The glittering, powdery snow is undisturbed in the cold winter sun. Nestled at the base of a small mountain, an eerie silence has fallen over the cottage and its occupants. The windows are dark and frosty; the front door is left wide open and would be swinging in the wind if there was any.


But there isn’t.


If you were to walk inside, you would see coffee spilled on the kitchen floor, frozen in the wintry air. Just left there, left to become a miniature pool. You would see a family of squirrels seeking refuge from the ice, though they are still and silent too, as though they are in mourning.


 Or perhaps anticipating something.


Yes. The whole cottage is in anticipation, trembling, like a paused film that can’t wait to be played. The half-finished jigsaw in the living room, the washing that hasn’t quite finished being pegged out yet, the stone cold bowl of soup that sits on the table in the dining room, half demolished. It seems to be ready, ready for the people to return. But will they? And if they do, will they pick up where they left off?


Something is coming.


From the distance, the unmistakeable sound of a 4x4 travels through the air, cutting definitive tracks in the snow. The cottage strains toward it, begging for the people to return, to bring it to life once more. And so they do.


But one of them is missing.


There is the first one, the tall, loud, blond one, though now it is sobbing into the arms of the next one; the one who keeps playing with its hair all the time, who never stops talking. Then it is the nice one, the one who is always the kindest to the favourite. After that comes the angry one, the one who’s face is hard and uncaring. The favourite is slightly scared of that one.


But where is She?


She always talks to the cottage, strokes it, treats it as though it can respond to Her. She always sits on the porch, in Her special chair that no-one else uses. It’s strange. The cottage had never seen a chair like that before. It’s very clever. Who came up with a chair with wheels?


But where is it now?


The people go inside, clean up the coffee, scare away the squirrels, close the door and start the fire. The blond one sits in front of the fire, the nice one finishes pegging out the washing, the talking one completes the jigsaw and the angry one warms up the soup and devours it. The cottage would be happy except no one has spoken of the favourite.


Will She come back?


The people sit down and begin to talk. The cottage listens, hoping to discover where the favourite is. They use a lot of words that it doesn’t understand, though it discovers that the favourite is called ‘Ophelia’. The cottage doesn’t have a name, and it is disappointed that the fa – Ophelia – never gave it one. There is one object of which the people speak that the cottage has never heard of. It disregards it, wanting to focus on where Ophelia is.

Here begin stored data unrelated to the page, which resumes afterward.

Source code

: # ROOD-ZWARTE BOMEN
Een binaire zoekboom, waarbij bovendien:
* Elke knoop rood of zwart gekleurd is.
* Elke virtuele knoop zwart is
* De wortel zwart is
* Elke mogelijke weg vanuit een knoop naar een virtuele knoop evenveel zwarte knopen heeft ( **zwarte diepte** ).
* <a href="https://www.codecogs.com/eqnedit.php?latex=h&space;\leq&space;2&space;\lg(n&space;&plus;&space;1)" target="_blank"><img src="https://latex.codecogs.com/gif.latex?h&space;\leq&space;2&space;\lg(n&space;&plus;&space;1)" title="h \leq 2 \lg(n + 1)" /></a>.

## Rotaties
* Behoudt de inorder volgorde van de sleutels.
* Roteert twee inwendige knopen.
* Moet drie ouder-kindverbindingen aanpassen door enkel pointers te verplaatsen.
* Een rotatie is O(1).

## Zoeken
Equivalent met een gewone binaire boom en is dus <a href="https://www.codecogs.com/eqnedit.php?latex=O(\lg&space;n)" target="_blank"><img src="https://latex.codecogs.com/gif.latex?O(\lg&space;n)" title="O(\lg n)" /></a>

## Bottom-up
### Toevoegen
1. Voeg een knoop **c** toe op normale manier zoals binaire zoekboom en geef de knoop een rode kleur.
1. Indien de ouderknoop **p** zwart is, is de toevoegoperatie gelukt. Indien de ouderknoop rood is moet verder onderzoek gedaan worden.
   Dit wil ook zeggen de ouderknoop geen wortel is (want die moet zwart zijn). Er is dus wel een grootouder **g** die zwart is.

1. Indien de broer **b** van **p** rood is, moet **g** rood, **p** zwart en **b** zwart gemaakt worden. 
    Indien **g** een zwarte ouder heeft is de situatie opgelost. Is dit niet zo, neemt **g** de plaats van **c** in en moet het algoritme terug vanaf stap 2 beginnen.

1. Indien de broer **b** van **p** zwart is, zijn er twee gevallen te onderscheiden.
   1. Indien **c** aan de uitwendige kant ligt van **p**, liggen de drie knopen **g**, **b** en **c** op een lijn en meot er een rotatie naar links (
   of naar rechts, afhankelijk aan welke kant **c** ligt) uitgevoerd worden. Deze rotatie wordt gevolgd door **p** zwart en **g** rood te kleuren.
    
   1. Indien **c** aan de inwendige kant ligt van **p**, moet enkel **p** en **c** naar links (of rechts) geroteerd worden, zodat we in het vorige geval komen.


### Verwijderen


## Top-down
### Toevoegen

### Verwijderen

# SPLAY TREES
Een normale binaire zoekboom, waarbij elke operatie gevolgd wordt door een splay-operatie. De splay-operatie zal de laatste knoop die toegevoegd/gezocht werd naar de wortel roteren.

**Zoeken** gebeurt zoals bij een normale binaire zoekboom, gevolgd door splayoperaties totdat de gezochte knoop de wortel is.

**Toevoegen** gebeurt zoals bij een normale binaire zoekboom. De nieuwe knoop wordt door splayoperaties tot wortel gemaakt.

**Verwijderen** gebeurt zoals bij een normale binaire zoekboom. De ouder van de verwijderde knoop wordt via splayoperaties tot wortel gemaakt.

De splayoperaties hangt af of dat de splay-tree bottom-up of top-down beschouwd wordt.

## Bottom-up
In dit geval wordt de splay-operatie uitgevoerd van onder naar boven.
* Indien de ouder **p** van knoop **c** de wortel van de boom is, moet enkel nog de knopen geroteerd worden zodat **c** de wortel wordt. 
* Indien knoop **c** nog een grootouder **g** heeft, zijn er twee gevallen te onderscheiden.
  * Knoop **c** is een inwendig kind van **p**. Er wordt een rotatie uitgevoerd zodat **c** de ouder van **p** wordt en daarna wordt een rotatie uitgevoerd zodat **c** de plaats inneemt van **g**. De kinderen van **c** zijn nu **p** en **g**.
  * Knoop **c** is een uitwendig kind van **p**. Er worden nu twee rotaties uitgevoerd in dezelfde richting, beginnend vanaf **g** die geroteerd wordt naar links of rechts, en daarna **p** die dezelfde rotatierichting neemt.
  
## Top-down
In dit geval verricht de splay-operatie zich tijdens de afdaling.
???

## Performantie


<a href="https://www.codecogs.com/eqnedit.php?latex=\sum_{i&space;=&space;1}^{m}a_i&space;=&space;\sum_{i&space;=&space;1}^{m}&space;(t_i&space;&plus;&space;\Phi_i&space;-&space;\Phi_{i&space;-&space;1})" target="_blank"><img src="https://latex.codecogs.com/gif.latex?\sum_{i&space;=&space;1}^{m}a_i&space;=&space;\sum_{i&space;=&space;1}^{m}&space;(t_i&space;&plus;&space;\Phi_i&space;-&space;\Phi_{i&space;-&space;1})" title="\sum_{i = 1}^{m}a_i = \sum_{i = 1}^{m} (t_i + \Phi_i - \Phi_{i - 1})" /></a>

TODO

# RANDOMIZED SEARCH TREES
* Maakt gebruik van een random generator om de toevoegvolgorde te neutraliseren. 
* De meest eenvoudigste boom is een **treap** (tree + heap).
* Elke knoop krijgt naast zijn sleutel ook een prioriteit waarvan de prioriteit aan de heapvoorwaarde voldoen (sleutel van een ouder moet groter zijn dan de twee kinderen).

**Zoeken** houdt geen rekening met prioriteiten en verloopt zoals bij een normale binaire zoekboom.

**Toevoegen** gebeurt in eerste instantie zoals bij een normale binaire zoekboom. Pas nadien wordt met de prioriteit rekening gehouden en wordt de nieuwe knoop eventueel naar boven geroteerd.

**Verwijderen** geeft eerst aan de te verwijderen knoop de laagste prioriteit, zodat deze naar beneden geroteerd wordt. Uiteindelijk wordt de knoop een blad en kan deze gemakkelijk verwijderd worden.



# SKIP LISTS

The last people who lived in the cottage had been very nice. One of them, the small, excitable one, was one day playing on the swing on the tree in the back garden. It fell off and hit its head on the rockery. It lay there for a very long time, leaking from its head, something like wine except not. Much later, the tallest found it and shouted:

“The phone! An ambulance! Quick darling, Lucius needs to go to the hospital!”

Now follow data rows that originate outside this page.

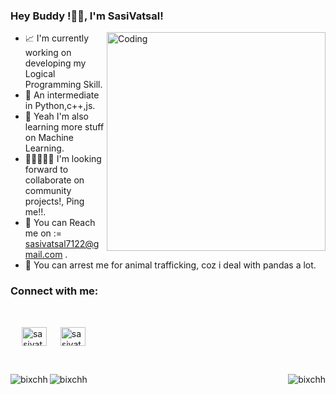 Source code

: ### Hey Buddy !👋🏻, I'm SasiVatsal!

<img title="" src="https://user-images.githubusercontent.com/71326149/153755051-1312d396-fba2-45cf-b036-d677613af2dd.gif" alt="Coding" align="right" width="350">


- 📈 I'm currently working on developing my Logical Programming Skill.
- 🐍 An intermediate in Python,c++,js.
- 🤖 Yeah I'm also learning more stuff on Machine Learning.
- 🧑🏼‍🤝‍🧑🏻 I'm looking forward to collaborate on community projects!, Ping me!!.
- 📧 You can Reach me on := <sasivatsal7122@gmail.com> .
- 🐼 You can arrest me for animal trafficking, coz i deal with pandas a lot.

<h3 align="left">Connect with me:</h3>
</br>
<p align="left"> &emsp;
<a href="https://www.linkedin.com/in/sasi-vatsal-606195215/" target="blank"><img align="center" src="https://raw.githubusercontent.com/rahuldkjain/github-profile-readme-generator/master/src/images/icons/Social/linked-in-alt.svg" alt="sasivatal7122" height="30" width="40" /></a> &emsp;
<a href="https://www.instagram.com/sasivatsal/" target="blank"><img align="center" src="https://raw.githubusercontent.com/rahuldkjain/github-profile-readme-generator/master/src/images/icons/Social/instagram.svg" alt="sasivatal" height="30" width="40" /></a>
</p>
</br>
<p><img align="left" src="https://github-readme-stats.vercel.app/api?username=sasivatsal7122&show_icons=true&theme=radical" alt="bixchh" /></p>
<p><img align="right" src="https://github-readme-stats.vercel.app/api/top-langs?username=sasivatsal7122&show_icons=true&locale=en&layout=compact_color=ffffff&icon_color=bb2acf&text_color=daf7dc&bg_color=151515" alt="bixchh" /></p>
<p><img align="left" src="https://github-readme-streak-stats.herokuapp.com/?user=sasivatsal7122&theme=dark" alt="bixchh" /></p>
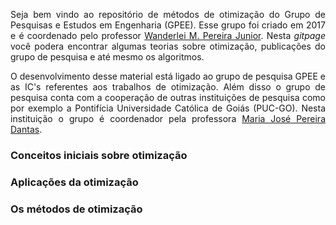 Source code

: <p style='text-align: justify;'>Seja bem vindo ao repositório de métodos de otimização do Grupo de Pesquisas e Estudos em Engenharia (GPEE). Esse grupo foi criado em 2017 e é coordenado pelo professor <a href="http://lattes.cnpq.br/2268506213083114">Wanderlei M. Pereira Junior</a>. Nesta <i>gitpage</i> você podera encontrar algumas teorias sobre otimização, publicações do grupo de pesquisa e até mesmo os algoritmos.</p> 

<p style='text-align: justify;'>O desenvolvimento desse material está ligado ao grupo de pesquisa GPEE e as IC's referentes aos trabalhos de otimização. Além disso o grupo de pesquisa conta com a cooperação de outras instituições de pesquisa como por exemplo a Pontifícia Universidade Católica de Goiás (PUC-GO). Nesta instituição o grupo é coordenador pela professora <a href="http://lattes.cnpq.br/5115002204148904">Maria José Pereira Dantas</a>.</p> 

### Conceitos iniciais sobre otimização
### Aplicações da otimização
### Os métodos de otimização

Once the ‘ambulance’ had come and the green people inside had taken Lucius to the ‘hospital’, the tallest returned a few days later. It packed everything into boxes until the cottage felt bare, took the swing down and left. It never came back. Nor did Lucius. Or darling.


But Ophelia will come back, won’t She?


Of course She will. Ophelia loves the cottage; She wouldn’t abandon it. Never. She always told the cottage that it was beautiful, that She’d stay here forever. And there was only a little not-wine.


But She was always so weak.


She always told the cottage that. That She was weak. The cottage thought that She was insecure, like the cottage itself. What if She wasn’t? Maybe She has no choice about whether or not She returns. If that would happen then the cottage would…would…


But She can’t leave.


She always made the cottage remember. Before She came, the cottage drifted, not registering what was going on with the people and objects inside it. But She talked to the cottage, gently waking it with Her words. She made it feel loved, wanted, needed. She made it feel as though it wasn’t a cottage, but a person. A person that would always be there for her.


But if She goes…


The cottage begins to realise what would happen. It would return to just a mindless cottage again, with no concept of art, beauty or love. Ophelia spoke highly of love. She wrote songs and poems, and would perform them to the cottage. Without Her, the cottage would be reduced to-





A winter visitor came to the cottage in the hills one frosty morning. Her name was Ophelia. She was out of Her chair at last. The cottage swelled with joy at Her return. The other people inside did not see Her. They did not hear Her. They did not touch Her. She sat and She smiled at them. They did not know She was there, but somehow a little of the grief in their hearts was lifted. The cottage was content. She would stay with it.